What do you all think?

Thanks all



  • jaffacakesjaffacakes Posts: 434

    Of course, i forgot the list image

    Aster × frikartii 'Mönch'

    Rudbeckia Goldsturm

    Crocosmia × crocosmiiflora 'Emily Mckenzie'

    Achillea 'Moonshine'

  • batwood14batwood14 Posts: 193

    Hi Jaffa

    These are all nice plants and I would have them all, especially Rudbeckia Goldsturm  They are though as you say summer flowering in the main with the Aster which is autumn flowering so you may want to consider extening the season to include spring flowering perennials.

    As you have a yellow / purple theme why not add some giant alliums, alstromeria (too many to mention) aquilegia (Black Barlow) Echinacea add some bulbs such as tulips and gladioli and don't forget some foliage such as dark leaf Heucheras (some fantastic colours). Take  trip down to the garden centre as they will be gearing up for all of these and many more.

  • jaffacakesjaffacakes Posts: 434

    Thanks batwood. Some lovely suggestions there to extend the season. Aquilegia Black Barlow looks beautiful. Perhaps, i could replace a few Aster monch with Echinacea for variation. I already have some dark heucheras so could definitely include them. 

  • FairygirlFairygirl Posts: 54,023

    Grasses will really help. Pick golden or rusty coloured ones as they'll work well with the colours you have in your perennials. Carexes are good - evergreen mainly, and plenty of choice. I also have a nice Uncinia rubra called Everglow which is a reddish/olive colour. I may have a pic...


    Hackenochloa is another grass that's also good for using with yellowy planting. 
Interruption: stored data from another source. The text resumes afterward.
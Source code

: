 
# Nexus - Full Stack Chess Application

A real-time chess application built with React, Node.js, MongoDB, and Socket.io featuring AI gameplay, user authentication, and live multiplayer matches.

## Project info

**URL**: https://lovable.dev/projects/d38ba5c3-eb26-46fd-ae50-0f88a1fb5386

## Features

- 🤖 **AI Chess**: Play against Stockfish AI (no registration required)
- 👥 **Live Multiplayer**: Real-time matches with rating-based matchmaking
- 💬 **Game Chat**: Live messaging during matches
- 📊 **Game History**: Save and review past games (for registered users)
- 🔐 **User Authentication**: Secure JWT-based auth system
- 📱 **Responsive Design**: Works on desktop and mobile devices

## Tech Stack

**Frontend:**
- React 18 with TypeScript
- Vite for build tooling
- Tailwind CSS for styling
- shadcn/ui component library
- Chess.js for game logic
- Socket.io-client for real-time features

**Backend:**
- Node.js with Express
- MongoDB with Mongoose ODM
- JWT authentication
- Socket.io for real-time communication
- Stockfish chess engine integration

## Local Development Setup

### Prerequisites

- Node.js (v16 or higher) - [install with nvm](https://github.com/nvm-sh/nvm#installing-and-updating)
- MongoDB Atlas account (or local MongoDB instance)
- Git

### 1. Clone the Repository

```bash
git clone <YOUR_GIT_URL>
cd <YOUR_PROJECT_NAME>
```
    I'd echo using dark purples - especially for foliage contrast. That's a Ligularia (Britt Marie Crawford) behind that Uncinia. Great contrast with shape as well. It has lots of orangey/gold daisy flowers in summer. 
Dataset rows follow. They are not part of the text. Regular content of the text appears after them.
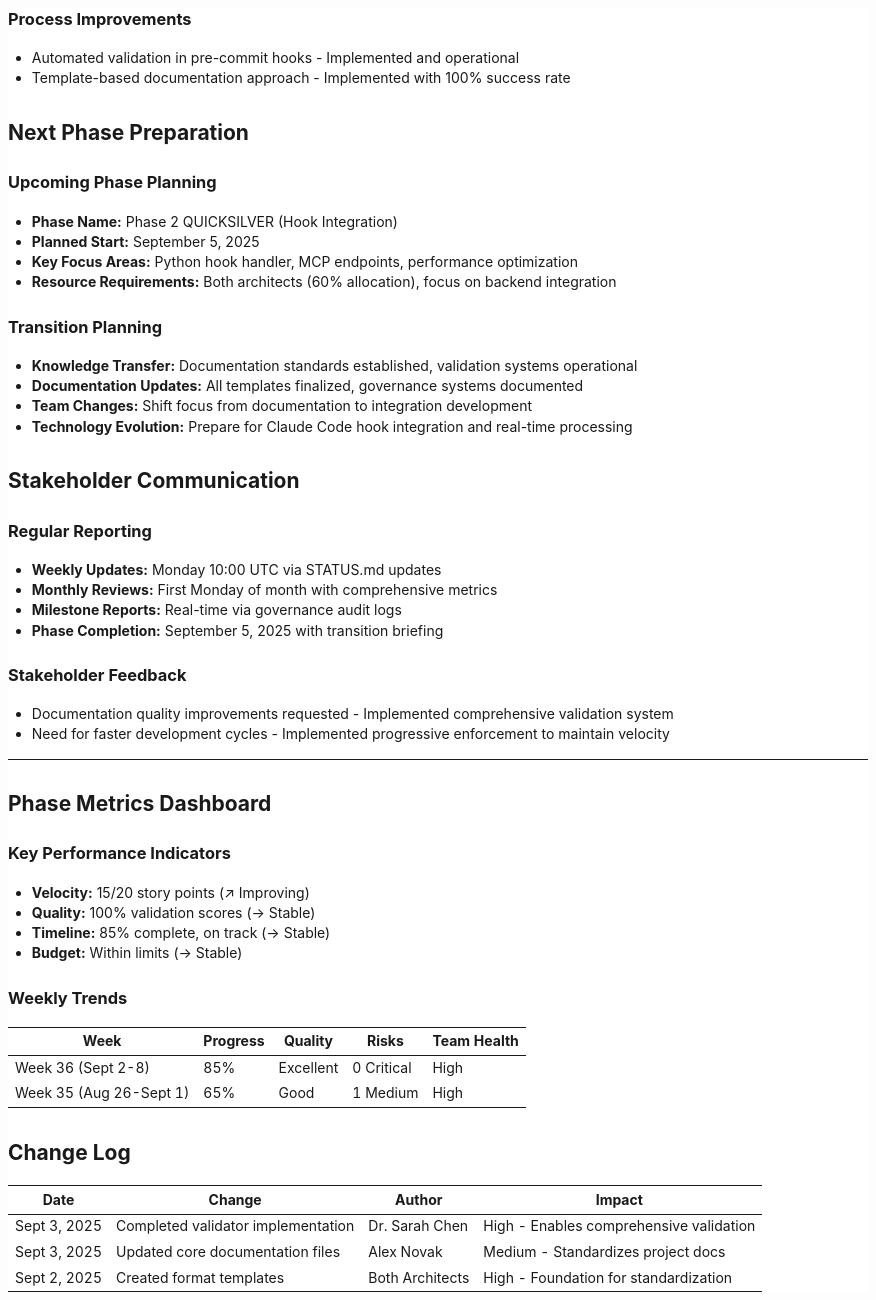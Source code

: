 ### Process Improvements
- Automated validation in pre-commit hooks - Implemented and operational
- Template-based documentation approach - Implemented with 100% success rate

## Next Phase Preparation
### Upcoming Phase Planning
- **Phase Name:** Phase 2 QUICKSILVER (Hook Integration)
- **Planned Start:** September 5, 2025
- **Key Focus Areas:** Python hook handler, MCP endpoints, performance optimization
- **Resource Requirements:** Both architects (60% allocation), focus on backend integration

### Transition Planning
- **Knowledge Transfer:** Documentation standards established, validation systems operational
- **Documentation Updates:** All templates finalized, governance systems documented
- **Team Changes:** Shift focus from documentation to integration development
- **Technology Evolution:** Prepare for Claude Code hook integration and real-time processing

## Stakeholder Communication
### Regular Reporting
- **Weekly Updates:** Monday 10:00 UTC via STATUS.md updates
- **Monthly Reviews:** First Monday of month with comprehensive metrics
- **Milestone Reports:** Real-time via governance audit logs
- **Phase Completion:** September 5, 2025 with transition briefing

### Stakeholder Feedback
- Documentation quality improvements requested - Implemented comprehensive validation system
- Need for faster development cycles - Implemented progressive enforcement to maintain velocity

---

## Phase Metrics Dashboard
### Key Performance Indicators
- **Velocity:** 15/20 story points (↗ Improving)
- **Quality:** 100% validation scores (→ Stable)
- **Timeline:** 85% complete, on track (→ Stable)
- **Budget:** Within limits (→ Stable)

### Weekly Trends
| Week | Progress | Quality | Risks | Team Health |
|------|----------|---------|--------|-------------|
| Week 36 (Sept 2-8) | 85% | Excellent | 0 Critical | High |
| Week 35 (Aug 26-Sept 1) | 65% | Good | 1 Medium | High |

## Change Log
| Date | Change | Author | Impact |
|------|--------|--------|--------|
| Sept 3, 2025 | Completed validator implementation | Dr. Sarah Chen | High - Enables comprehensive validation |
| Sept 3, 2025 | Updated core documentation files | Alex Novak | Medium - Standardizes project docs |
| Sept 2, 2025 | Created format templates | Both Architects | High - Foundation for standardization |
    It's a place where beautiful isn't enough of a word....

    I live in west central Scotland - not where that photo is...
  • jaffacakesjaffacakes Posts: 434

    Hi again all. thanks for the suggestions. For spring colour, i am thinking of adding Anemanthele lessoniana, cushion spurge, aquilegia black barlow along with some purple tulips and daffodils. I could throw in a few Alchemilla mollis and geraniums also. Maybe nepeta walkers low too and sone allium purple sensation?
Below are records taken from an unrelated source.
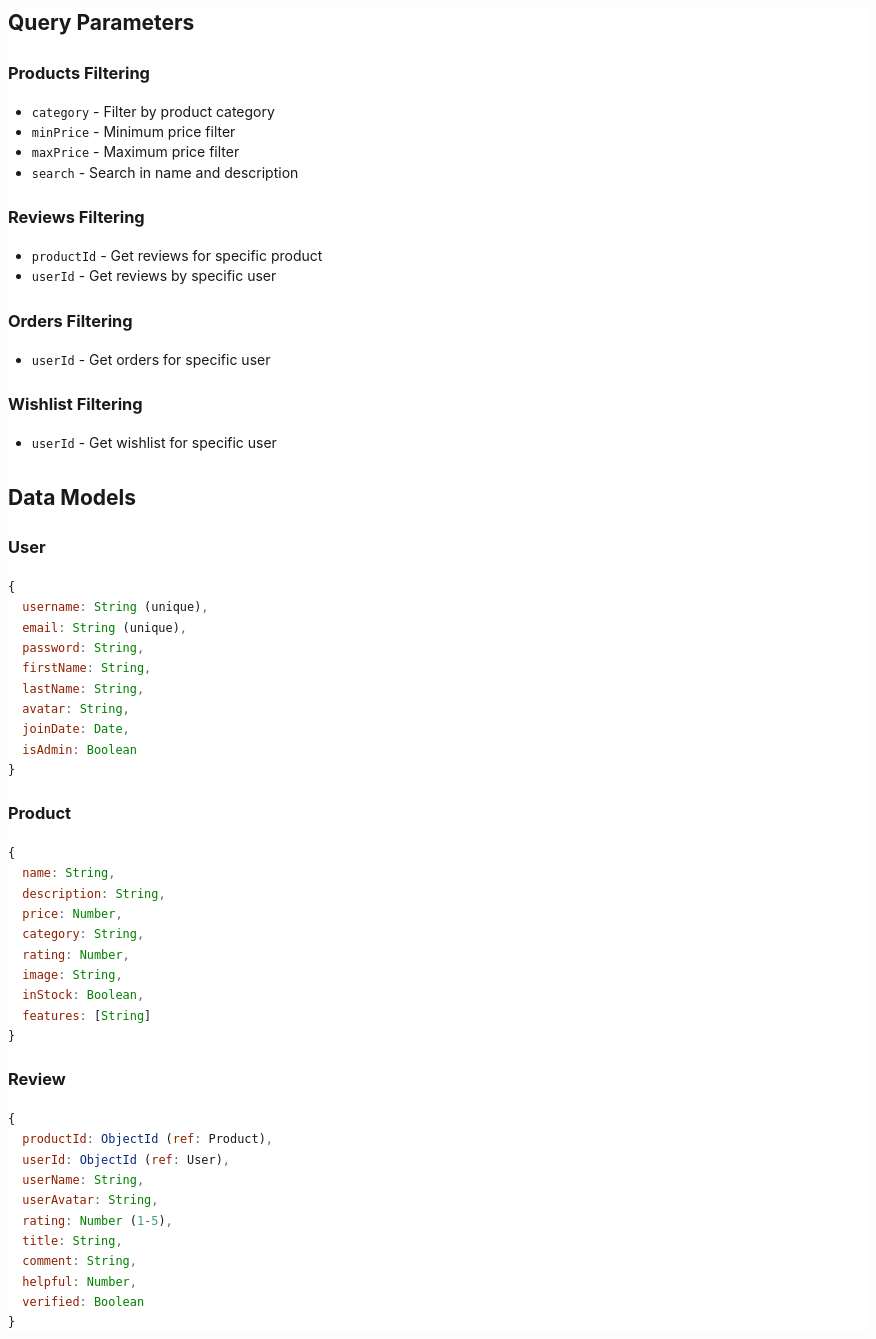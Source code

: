 ## Query Parameters

### Products Filtering
- `category` - Filter by product category
- `minPrice` - Minimum price filter
- `maxPrice` - Maximum price filter
- `search` - Search in name and description

### Reviews Filtering
- `productId` - Get reviews for specific product
- `userId` - Get reviews by specific user

### Orders Filtering
- `userId` - Get orders for specific user

### Wishlist Filtering
- `userId` - Get wishlist for specific user

## Data Models

### User
```javascript
{
  username: String (unique),
  email: String (unique),
  password: String,
  firstName: String,
  lastName: String,
  avatar: String,
  joinDate: Date,
  isAdmin: Boolean
}
```

### Product
```javascript
{
  name: String,
  description: String,
  price: Number,
  category: String,
  rating: Number,
  image: String,
  inStock: Boolean,
  features: [String]
}
```

### Review
```javascript
{
  productId: ObjectId (ref: Product),
  userId: ObjectId (ref: User),
  userName: String,
  userAvatar: String,
  rating: Number (1-5),
  title: String,
  comment: String,
  helpful: Number,
  verified: Boolean
}
```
    Does this work well?  Many thanks.

  • batwood14batwood14 Posts: 193


    Here's my newly planted spring border. The roses were already in but I have added Foxglove 'excelsior', Aquilegia 'william guiness', Pulsatilla vulgaris 'voilet blue' and ' rubra' Ranunculus and Anemone de Caen 'Mona Lisa'

  • Hi. Agree on the adds of aquilegia and alliums. Try wallflowers with the daffs for earlier flowers too. Definitely go for nepeta - flowers for months and months if you cut some of it back. Love it and so do the bees.

    Careful with the Anemanthele - I have it in some flower beds and in year 2 plus it can spread quite a lot, could take up a lot of room in a small bed and smother the others, pick a grass that grows up more than out perhaps like a calamagrosti.


  • jaffacakesjaffacakes Posts: 434

    Thank you both. Definitely some good ideas. I was thinking about wallflowers for spring but i don't know much about them. Maybe i'll try some from seed. They looks lovely with tulips too. Didn't know that about Anemanthele. I have it in my back garden in some small borders image Stipa tenuissima looks lovely with alliums, nepeta, aquilegia, echinacea so maybe that might be a better option dotted here and there image 

  • In the right conditions wallflowers can literally flower all year round.  The scented ones hold one of my most favoured fragrances.

    I just had a thought regarding the use of grasses.  Could you use something like a Crocus, say with a variegated leaf to 'simluate' grass after it has flowered striking a balance between colour (early in this case) and grass-like qualities?  That might be a terrible suggestion though, it depends how much you like grass!

  • LoxleyLoxley Posts: 5,416

    I'm obsessional about blue-purple palettes at the moment - you've got Aster 'Monch', what about Salvia 'Caradonna', Geranium 'Rozanne', Nepeta 'Little Titch' - all good doers with a long flowering period. Dot in some limy accents like Euphorbia palustris. Your Achillea 'Moonshine' would go well too.